§ **WHAT IS NEEDED**:
Output every record exactly, and nothing more.

§ **DATASET ENTRIES**:
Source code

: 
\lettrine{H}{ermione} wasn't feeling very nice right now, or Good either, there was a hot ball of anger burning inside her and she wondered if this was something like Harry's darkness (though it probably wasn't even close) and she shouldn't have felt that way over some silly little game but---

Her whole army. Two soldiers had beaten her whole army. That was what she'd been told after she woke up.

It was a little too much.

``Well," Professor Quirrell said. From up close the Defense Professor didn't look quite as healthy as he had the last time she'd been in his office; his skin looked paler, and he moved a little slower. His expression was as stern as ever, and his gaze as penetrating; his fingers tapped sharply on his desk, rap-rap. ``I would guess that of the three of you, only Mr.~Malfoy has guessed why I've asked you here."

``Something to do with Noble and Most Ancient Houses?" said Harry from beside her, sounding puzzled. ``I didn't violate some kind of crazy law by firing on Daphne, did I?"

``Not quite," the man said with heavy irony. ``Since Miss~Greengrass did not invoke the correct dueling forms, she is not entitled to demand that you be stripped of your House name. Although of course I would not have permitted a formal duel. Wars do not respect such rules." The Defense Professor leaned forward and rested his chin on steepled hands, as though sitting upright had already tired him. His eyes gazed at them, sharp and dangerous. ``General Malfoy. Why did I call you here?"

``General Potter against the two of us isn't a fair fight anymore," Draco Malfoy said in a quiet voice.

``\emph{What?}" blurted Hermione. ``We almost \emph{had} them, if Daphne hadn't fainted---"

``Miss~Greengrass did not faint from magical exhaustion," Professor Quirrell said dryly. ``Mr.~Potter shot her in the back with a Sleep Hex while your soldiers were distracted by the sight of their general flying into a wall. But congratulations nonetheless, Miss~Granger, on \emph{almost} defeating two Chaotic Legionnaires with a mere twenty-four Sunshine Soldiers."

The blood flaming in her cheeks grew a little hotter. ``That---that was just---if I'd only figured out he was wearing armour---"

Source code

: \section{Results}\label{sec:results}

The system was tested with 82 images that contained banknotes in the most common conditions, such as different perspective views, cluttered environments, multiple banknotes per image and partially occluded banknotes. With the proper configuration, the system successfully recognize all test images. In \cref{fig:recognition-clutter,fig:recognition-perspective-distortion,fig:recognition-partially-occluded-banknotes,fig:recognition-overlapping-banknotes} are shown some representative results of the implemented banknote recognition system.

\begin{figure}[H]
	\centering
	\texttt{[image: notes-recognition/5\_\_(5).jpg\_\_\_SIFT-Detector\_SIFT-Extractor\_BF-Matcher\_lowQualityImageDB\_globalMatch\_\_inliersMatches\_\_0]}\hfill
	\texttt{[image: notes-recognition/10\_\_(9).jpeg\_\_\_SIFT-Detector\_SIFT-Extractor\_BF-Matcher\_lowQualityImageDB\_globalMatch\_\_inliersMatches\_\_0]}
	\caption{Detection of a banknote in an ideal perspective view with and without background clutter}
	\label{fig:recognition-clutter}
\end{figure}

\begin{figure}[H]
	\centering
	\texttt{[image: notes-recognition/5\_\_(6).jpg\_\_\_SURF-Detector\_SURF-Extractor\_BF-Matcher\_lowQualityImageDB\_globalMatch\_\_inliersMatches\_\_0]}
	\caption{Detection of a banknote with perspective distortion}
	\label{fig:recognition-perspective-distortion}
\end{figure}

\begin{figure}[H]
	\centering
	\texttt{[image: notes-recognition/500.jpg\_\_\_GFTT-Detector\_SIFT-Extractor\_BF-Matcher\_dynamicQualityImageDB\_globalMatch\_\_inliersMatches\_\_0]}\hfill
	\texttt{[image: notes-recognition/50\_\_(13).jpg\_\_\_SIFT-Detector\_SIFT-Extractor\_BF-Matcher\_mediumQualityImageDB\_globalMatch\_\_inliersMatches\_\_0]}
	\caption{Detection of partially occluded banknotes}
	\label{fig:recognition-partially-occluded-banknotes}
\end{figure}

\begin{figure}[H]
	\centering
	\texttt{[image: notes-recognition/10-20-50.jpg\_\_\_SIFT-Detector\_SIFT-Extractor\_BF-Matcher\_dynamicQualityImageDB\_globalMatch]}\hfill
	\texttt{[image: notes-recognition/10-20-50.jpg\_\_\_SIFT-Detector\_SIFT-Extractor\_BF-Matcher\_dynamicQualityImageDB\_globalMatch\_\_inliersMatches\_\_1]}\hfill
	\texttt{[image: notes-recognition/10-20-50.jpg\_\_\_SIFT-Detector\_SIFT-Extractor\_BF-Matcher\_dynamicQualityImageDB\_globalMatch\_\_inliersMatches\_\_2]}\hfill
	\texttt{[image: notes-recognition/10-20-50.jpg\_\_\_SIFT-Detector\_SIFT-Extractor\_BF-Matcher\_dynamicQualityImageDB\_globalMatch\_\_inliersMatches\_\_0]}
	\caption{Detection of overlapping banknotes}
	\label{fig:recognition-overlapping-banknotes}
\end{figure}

§ **SOLUTION**:
Source code

: 
\lettrine{H}{ermione} wasn't feeling very nice right now, or Good either, there was a hot ball of anger burning inside her and she wondered if this was something like Harry's darkness (though it probably wasn't even close) and she shouldn't have felt that way over some silly little game but---

Her whole army. Two soldiers had beaten her whole army. That was what she'd been told after she woke up.

It was a little too much.

``Well," Professor Quirrell said. From up close the Defense Professor didn't look quite as healthy as he had the last time she'd been in his office; his skin looked paler, and he moved a little slower. His expression was as stern as ever, and his gaze as penetrating; his fingers tapped sharply on his desk, rap-rap. ``I would guess that of the three of you, only Mr.~Malfoy has guessed why I've asked you here."

``Something to do with Noble and Most Ancient Houses?" said Harry from beside her, sounding puzzled. ``I didn't violate some kind of crazy law by firing on Daphne, did I?"

``Not quite," the man said with heavy irony. ``Since Miss~Greengrass did not invoke the correct dueling forms, she is not entitled to demand that you be stripped of your House name. Although of course I would not have permitted a formal duel. Wars do not respect such rules." The Defense Professor leaned forward and rested his chin on steepled hands, as though sitting upright had already tired him. His eyes gazed at them, sharp and dangerous. ``General Malfoy. Why did I call you here?"

``General Potter against the two of us isn't a fair fight anymore," Draco Malfoy said in a quiet voice.

``\emph{What?}" blurted Hermione. ``We almost \emph{had} them, if Daphne hadn't fainted---"

``Miss~Greengrass did not faint from magical exhaustion," Professor Quirrell said dryly. ``Mr.~Potter shot her in the back with a Sleep Hex while your soldiers were distracted by the sight of their general flying into a wall. But congratulations nonetheless, Miss~Granger, on \emph{almost} defeating two Chaotic Legionnaires with a mere twenty-four Sunshine Soldiers."

The blood flaming in her cheeks grew a little hotter. ``That---that was just---if I'd only figured out he was wearing armour---"

Source code

: \section{Results}\label{sec:results}

The system was tested with 82 images that contained banknotes in the most common conditions, such as different perspective views, cluttered environments, multiple banknotes per image and partially occluded banknotes. With the proper configuration, the system successfully recognize all test images. In \cref{fig:recognition-clutter,fig:recognition-perspective-distortion,fig:recognition-partially-occluded-banknotes,fig:recognition-overlapping-banknotes} are shown some representative results of the implemented banknote recognition system.

\begin{figure}[H]
	\centering
	\texttt{[image: notes-recognition/5\_\_(5).jpg\_\_\_SIFT-Detector\_SIFT-Extractor\_BF-Matcher\_lowQualityImageDB\_globalMatch\_\_inliersMatches\_\_0]}\hfill
	\texttt{[image: notes-recognition/10\_\_(9).jpeg\_\_\_SIFT-Detector\_SIFT-Extractor\_BF-Matcher\_lowQualityImageDB\_globalMatch\_\_inliersMatches\_\_0]}
	\caption{Detection of a banknote in an ideal perspective view with and without background clutter}
	\label{fig:recognition-clutter}
\end{figure}

\begin{figure}[H]
	\centering
	\texttt{[image: notes-recognition/5\_\_(6).jpg\_\_\_SURF-Detector\_SURF-Extractor\_BF-Matcher\_lowQualityImageDB\_globalMatch\_\_inliersMatches\_\_0]}
	\caption{Detection of a banknote with perspective distortion}
	\label{fig:recognition-perspective-distortion}
\end{figure}

\begin{figure}[H]
	\centering
	\texttt{[image: notes-recognition/500.jpg\_\_\_GFTT-Detector\_SIFT-Extractor\_BF-Matcher\_dynamicQualityImageDB\_globalMatch\_\_inliersMatches\_\_0]}\hfill
	\texttt{[image: notes-recognition/50\_\_(13).jpg\_\_\_SIFT-Detector\_SIFT-Extractor\_BF-Matcher\_mediumQualityImageDB\_globalMatch\_\_inliersMatches\_\_0]}
	\caption{Detection of partially occluded banknotes}
	\label{fig:recognition-partially-occluded-banknotes}
\end{figure}

\begin{figure}[H]
	\centering
	\texttt{[image: notes-recognition/10-20-50.jpg\_\_\_SIFT-Detector\_SIFT-Extractor\_BF-Matcher\_dynamicQualityImageDB\_globalMatch]}\hfill
	\texttt{[image: notes-recognition/10-20-50.jpg\_\_\_SIFT-Detector\_SIFT-Extractor\_BF-Matcher\_dynamicQualityImageDB\_globalMatch\_\_inliersMatches\_\_1]}\hfill
	\texttt{[image: notes-recognition/10-20-50.jpg\_\_\_SIFT-Detector\_SIFT-Extractor\_BF-Matcher\_dynamicQualityImageDB\_globalMatch\_\_inliersMatches\_\_2]}\hfill
	\texttt{[image: notes-recognition/10-20-50.jpg\_\_\_SIFT-Detector\_SIFT-Extractor\_BF-Matcher\_dynamicQualityImageDB\_globalMatch\_\_inliersMatches\_\_0]}
	\caption{Detection of overlapping banknotes}
	\label{fig:recognition-overlapping-banknotes}
\end{figure}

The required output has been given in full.